En tant que norvégienne et musicienne, pouvez-vous nous parler du rapport qu’entretient la Norvège avec la musique ?
J’ai grandi en Norvège, mais je suis partie à Londres quand j’avais 21 ans et j’y suis restée durant de nombreuses années avant d’aller aux USA. J’étais proche de la nature et de Oslo, les rues, les briques des murs, la lumière, la mer, tout autour de moi. Je sentais que la musique folklorique norvégienne, ainsi que le classique et le jazz qui y sont intimement liés, est vraiment ma voie. C’est s’asseoir là dehors, c’est ce que je sais exprimer. Le simple, claire et mélancolique ton d’un côté, contrasté avec beaucoup de grégarisme et de sens de l’humour – c’est notre identité culturelle, avec mineur harmonique et une gamme lydienne comme tonalités dominantes. Les Norvégiens ne se prennent pas trop au sérieux – bien que notre musique populaire semble souvent triste …

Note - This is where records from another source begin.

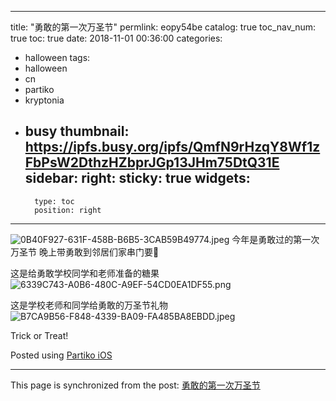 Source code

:
---
title: "勇敢的第一次万圣节"
permlink: eopy54be
catalog: true
toc_nav_num: true
toc: true
date: 2018-11-01 00:36:00
categories:
- halloween
tags:
- halloween
- cn
- partiko
- kryptonia
- busy
thumbnail: https://ipfs.busy.org/ipfs/QmfN9rHzqY8Wf1zFbPsW2DthzHZbprJGp13JHm75DtQ31E
sidebar:
    right:
        sticky: true
widgets:
    -
        type: toc
        position: right
---


![0B40F927-631F-458B-B6B5-3CAB59B49774.jpeg](https://ipfs.busy.org/ipfs/QmfN9rHzqY8Wf1zFbPsW2DthzHZbprJGp13JHm75DtQ31E)
今年是勇敢过的第一次万圣节
晚上带勇敢到邻居们家串门要🍬

这是给勇敢学校同学和老师准备的糖果
![6339C743-A0B6-480C-A9EF-54CD0EA1DF55.png](https://ipfs.busy.org/ipfs/QmdA2k1jCfy8ikScKaBQKmSkQWSaDTQZAYaACHBSBniZd2)

这是学校老师和同学给勇敢的万圣节礼物
![B7CA9B56-F848-4339-BA09-FA485BA8EBDD.jpeg](https://ipfs.busy.org/ipfs/QmPLeFBZuJaNn7oqdbV2mt2Z9Zz3t64BivNywTY9AVG4W6)



Trick or Treat!

Posted using [Partiko iOS](https://steemit.com/@partiko-ios)

- - -

This page is synchronized from the post: [勇敢的第一次万圣节](https://steemit.com/@ericet/eopy54be)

Comment s’est passée votre rencontre avec la trompette ?
Je me souviens que mon père m’a soulevée pour que je me tienne sur le couvercle de notre panier à linge dans le couloir – j’avais 3 ans, je crois. Il a approché la trompette jusqu’à mes lèvres et m’a montré comment souffler. Le son qui sortait était formidable. Fort, clair, je me sentais bien – tout mon corps vibrait ! Ma mère est sortie de la cuisine (elle n’était pas toujours dans la cuisine, soit dit en passant) et m’a félicitée pour le grand bruit … Ce fut un grand moment ! Je savais que je pouvais jouer de la trompette! Puis mon père – qui aimait apprendre à mon frère et moi tout ce qu’il savait – dessinait des notes de musique sur du papier à musique, et nous apprenait les doigtés et les longueurs des notes entre autre choses. Et nous avons eu deux disques de trompette, un avec Maurice Andre qui jouer le Concerto pour trompette de Haydn et un avec Louis Armstrong et Ella Fitzgerald.
Si vous deviez présenter cet instrument à quelqu’un totalement étranger à la musique, que lui diriez-vous ?
Je ne pense pas que j’en dirais beaucoup, je jouerais pour qu’ils puissent entendre le son de celui-ci – Il a un son auquel je me suis identifiée tout au long de ma vie.
On lit que vous voyagez beaucoup et que vous avez travaillé de façon intense à l’étranger. Qu’est ce que cela apporte à votre musique personnelle ?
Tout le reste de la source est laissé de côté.